Output the data unchanged and complete, minus the images.

» **Exercise materials**
------------------------------

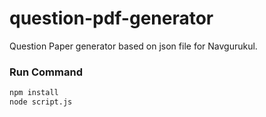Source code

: # question-pdf-generator
Question Paper generator based on json file for Navgurukul.

### Run Command
```bash
npm install
node script.js
```
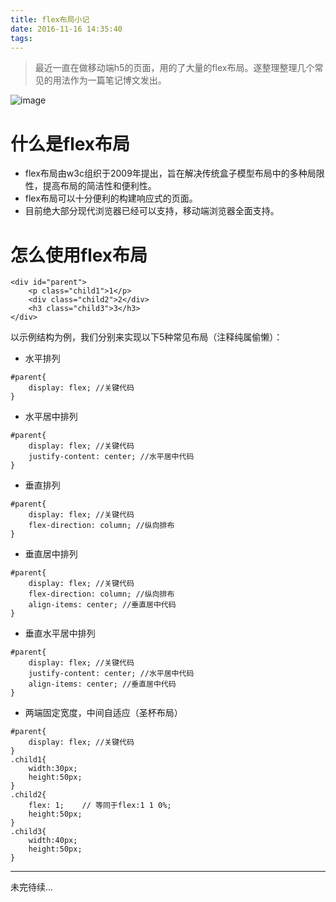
 ```yaml
---
title: flex布局小记
date: 2016-11-16 14:35:40
tags:
---
```

> 最近一直在做移动端h5的页面，用的了大量的flex布局。遂整理整理几个常见的用法作为一篇笔记博文发出。

![image](http://www.ruanyifeng.com/blogimg/asset/2015/bg2015071002.png)

# 什么是flex布局

- flex布局由w3c组织于2009年提出，旨在解决传统盒子模型布局中的多种局限性，提高布局的简洁性和便利性。
- flex布局可以十分便利的构建响应式的页面。
- 目前绝大部分现代浏览器已经可以支持，移动端浏览器全面支持。

# 怎么使用flex布局


```
<div id="parent">
    <p class="child1">1</p>
    <div class="child2">2</div>
    <h3 class="child3">3</h3>
</div>
```
以示例结构为例，我们分别来实现以下5种常见布局（注释纯属偷懒）：
- 水平排列

```
#parent{
    display: flex; //关键代码
}
```

- 水平居中排列

```
#parent{
    display: flex; //关键代码
    justify-content: center; //水平居中代码
}
```

- 垂直排列

```
#parent{
    display: flex; //关键代码
    flex-direction: column; //纵向排布
}
```
- 垂直居中排列

```
#parent{
    display: flex; //关键代码
    flex-direction: column; //纵向排布
    align-items: center; //垂直居中代码
}
```
- 垂直水平居中排列

```
#parent{
    display: flex; //关键代码
    justify-content: center; //水平居中代码
    align-items: center; //垂直居中代码
}
```

- 两端固定宽度，中间自适应（圣杯布局）

```
#parent{
    display: flex; //关键代码
}
.child1{
    width:30px;
    height:50px;
}
.child2{
    flex: 1;    // 等同于flex:1 1 0%;
    height:50px;
}
.child3{
    width:40px;
    height:50px;
}
```

---

未完待续...
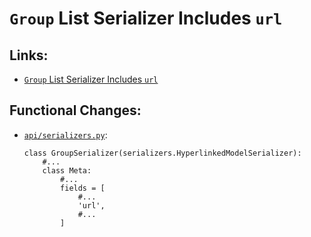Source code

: # `Group` List Serializer Includes `url`

## Links:
* [`Group` List Serializer Includes `url`](https://github.com/brucestull/three-d-print-tracker/issues/51)

## Functional Changes:
* [`api/serializers.py`](../api/serializers.py):
    ```
    class GroupSerializer(serializers.HyperlinkedModelSerializer):
        #...
        class Meta:
            #...
            fields = [
                #...
                'url',
                #...
            ]
    ```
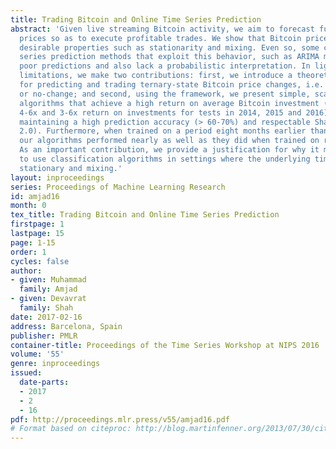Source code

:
 ```yaml
---
title: Trading Bitcoin and Online Time Series Prediction
abstract: 'Given live streaming Bitcoin activity, we aim to forecast future Bitcoin
  prices so as to execute profitable trades. We show that Bitcoin price data exhibit
  desirable properties such as stationarity and mixing. Even so, some classical time
  series prediction methods that exploit this behavior, such as ARIMA models, produce
  poor predictions and also lack a probabilistic interpretation. In light of these
  limitations, we make two contributions: first, we introduce a theoretical framework
  for predicting and trading ternary-state Bitcoin price changes, i.e. increase, decrease
  or no-change; and second, using the framework, we present simple, scalable and real-time
  algorithms that achieve a high return on average Bitcoin investment (e.g. 6-7x,
  4-6x and 3-6x return on investments for tests in 2014, 2015 and 2016), while consistently
  maintaining a high prediction accuracy (> 60-70%) and respectable Sharpe Ratio (>
  2.0). Furthermore, when trained on a period eight months earlier than the test period,
  our algorithms performed nearly as well as they did when trained on recent data!
  As an important contribution, we provide a justification for why it makes sense
  to use classification algorithms in settings where the underlying time series is
  stationary and mixing.'
layout: inproceedings
series: Proceedings of Machine Learning Research
id: amjad16
month: 0
tex_title: Trading Bitcoin and Online Time Series Prediction
firstpage: 1
lastpage: 15
page: 1-15
order: 1
cycles: false
author:
- given: Muhammad
  family: Amjad
- given: Devavrat
  family: Shah
date: 2017-02-16
address: Barcelona, Spain
publisher: PMLR
container-title: Proceedings of the Time Series Workshop at NIPS 2016
volume: '55'
genre: inproceedings
issued:
  date-parts:
  - 2017
  - 2
  - 16
pdf: http://proceedings.mlr.press/v55/amjad16.pdf
# Format based on citeproc: http://blog.martinfenner.org/2013/07/30/citeproc-yaml-for-bibliographies/
---
```

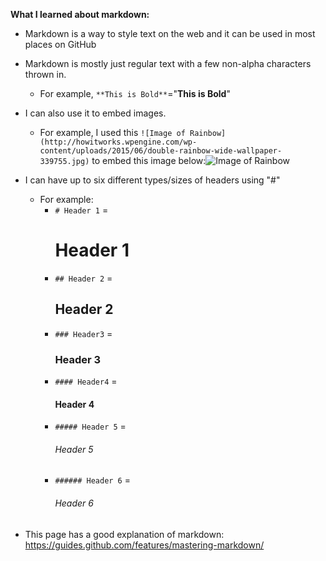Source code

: **What I learned about markdown:**
* Markdown is a way to style text on the web and it can be used in most places on GitHub
* Markdown is mostly just regular text with a few non-alpha characters thrown in.
  * For example, ```**This is Bold**```="**This is Bold**"
* I can also use it to embed images.
  * For example, I used this ```![Image of Rainbow](http://howitworks.wpengine.com/wp-content/uploads/2015/06/double-rainbow-wide-wallpaper-339755.jpg)``` to embed this image below:![Image of Rainbow](http://howitworks.wpengine.com/wp-content/uploads/2015/06/double-rainbow-wide-wallpaper-339755.jpg)
* I can have up to six different types/sizes of headers using "#"
  * For example:
    * ```# Header 1``` = 
       # Header 1
    * ```## Header 2``` = 
       ## Header 2
    * ```### Header3``` = 
       ### Header 3
    * ```#### Header4``` = 
       #### Header 4
    * ```##### Header 5``` = 
       ###### Header 5
    * ```###### Header 6``` = 
       ###### Header 6
  
* This page has a good explanation of markdown: https://guides.github.com/features/mastering-markdown/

------------------------------

» **The answer**
Source code

: # question-pdf-generator
Question Paper generator based on json file for Navgurukul.

### Run Command
```bash
npm install
node script.js
```
 ```yaml
---
title: flex布局小记
date: 2016-11-16 14:35:40
tags:
---
```

> 最近一直在做移动端h5的页面，用的了大量的flex布局。遂整理整理几个常见的用法作为一篇笔记博文发出。

![image](http://www.ruanyifeng.com/blogimg/asset/2015/bg2015071002.png)

# 什么是flex布局

- flex布局由w3c组织于2009年提出，旨在解决传统盒子模型布局中的多种局限性，提高布局的简洁性和便利性。
- flex布局可以十分便利的构建响应式的页面。
- 目前绝大部分现代浏览器已经可以支持，移动端浏览器全面支持。

# 怎么使用flex布局


```
<div id="parent">
    <p class="child1">1</p>
    <div class="child2">2</div>
    <h3 class="child3">3</h3>
</div>
```
以示例结构为例，我们分别来实现以下5种常见布局（注释纯属偷懒）：
- 水平排列

```
#parent{
    display: flex; //关键代码
}
```

- 水平居中排列

```
#parent{
    display: flex; //关键代码
    justify-content: center; //水平居中代码
}
```

- 垂直排列

```
#parent{
    display: flex; //关键代码
    flex-direction: column; //纵向排布
}
```
- 垂直居中排列

```
#parent{
    display: flex; //关键代码
    flex-direction: column; //纵向排布
    align-items: center; //垂直居中代码
}
```
- 垂直水平居中排列

```
#parent{
    display: flex; //关键代码
    justify-content: center; //水平居中代码
    align-items: center; //垂直居中代码
}
```

- 两端固定宽度，中间自适应（圣杯布局）

```
#parent{
    display: flex; //关键代码
}
.child1{
    width:30px;
    height:50px;
}
.child2{
    flex: 1;    // 等同于flex:1 1 0%;
    height:50px;
}
.child3{
    width:40px;
    height:50px;
}
```

---

未完待续...
Source code

: # `Group` List Serializer Includes `url`

## Links:
* [`Group` List Serializer Includes `url`](https://github.com/brucestull/three-d-print-tracker/issues/51)

## Functional Changes:
* [`api/serializers.py`](../api/serializers.py):
    ```
    class GroupSerializer(serializers.HyperlinkedModelSerializer):
        #...
        class Meta:
            #...
            fields = [
                #...
                'url',
                #...
            ]
    ```
Source code

:
 ```yaml
---
title: Trading Bitcoin and Online Time Series Prediction
abstract: 'Given live streaming Bitcoin activity, we aim to forecast future Bitcoin
  prices so as to execute profitable trades. We show that Bitcoin price data exhibit
  desirable properties such as stationarity and mixing. Even so, some classical time
  series prediction methods that exploit this behavior, such as ARIMA models, produce
  poor predictions and also lack a probabilistic interpretation. In light of these
  limitations, we make two contributions: first, we introduce a theoretical framework
  for predicting and trading ternary-state Bitcoin price changes, i.e. increase, decrease
  or no-change; and second, using the framework, we present simple, scalable and real-time
  algorithms that achieve a high return on average Bitcoin investment (e.g. 6-7x,
  4-6x and 3-6x return on investments for tests in 2014, 2015 and 2016), while consistently
  maintaining a high prediction accuracy (> 60-70%) and respectable Sharpe Ratio (>
  2.0). Furthermore, when trained on a period eight months earlier than the test period,
  our algorithms performed nearly as well as they did when trained on recent data!
  As an important contribution, we provide a justification for why it makes sense
  to use classification algorithms in settings where the underlying time series is
  stationary and mixing.'
layout: inproceedings
series: Proceedings of Machine Learning Research
id: amjad16
month: 0
tex_title: Trading Bitcoin and Online Time Series Prediction
firstpage: 1
lastpage: 15
page: 1-15
order: 1
cycles: false
author:
- given: Muhammad
  family: Amjad
- given: Devavrat
  family: Shah
date: 2017-02-16
address: Barcelona, Spain
publisher: PMLR
container-title: Proceedings of the Time Series Workshop at NIPS 2016
volume: '55'
genre: inproceedings
issued:
  date-parts:
  - 2017
  - 2
  - 16
pdf: http://proceedings.mlr.press/v55/amjad16.pdf
# Format based on citeproc: http://blog.martinfenner.org/2013/07/30/citeproc-yaml-for-bibliographies/
---
```

Source code

: **What I learned about markdown:**
* Markdown is a way to style text on the web and it can be used in most places on GitHub
* Markdown is mostly just regular text with a few non-alpha characters thrown in.
  * For example, ```**This is Bold**```="**This is Bold**"
* I can also use it to embed images.
  * For example, I used this ```![Image of Rainbow](http://howitworks.wpengine.com/wp-content/uploads/2015/06/double-rainbow-wide-wallpaper-339755.jpg)``` to embed this image below:![Image of Rainbow](http://howitworks.wpengine.com/wp-content/uploads/2015/06/double-rainbow-wide-wallpaper-339755.jpg)
* I can have up to six different types/sizes of headers using "#"
  * For example:
    * ```# Header 1``` = 
       # Header 1
    * ```## Header 2``` = 
       ## Header 2
    * ```### Header3``` = 
       ### Header 3
    * ```#### Header4``` = 
       #### Header 4
    * ```##### Header 5``` = 
       ###### Header 5
    * ```###### Header 6``` = 
       ###### Header 6
  
* This page has a good explanation of markdown: https://guides.github.com/features/mastering-markdown/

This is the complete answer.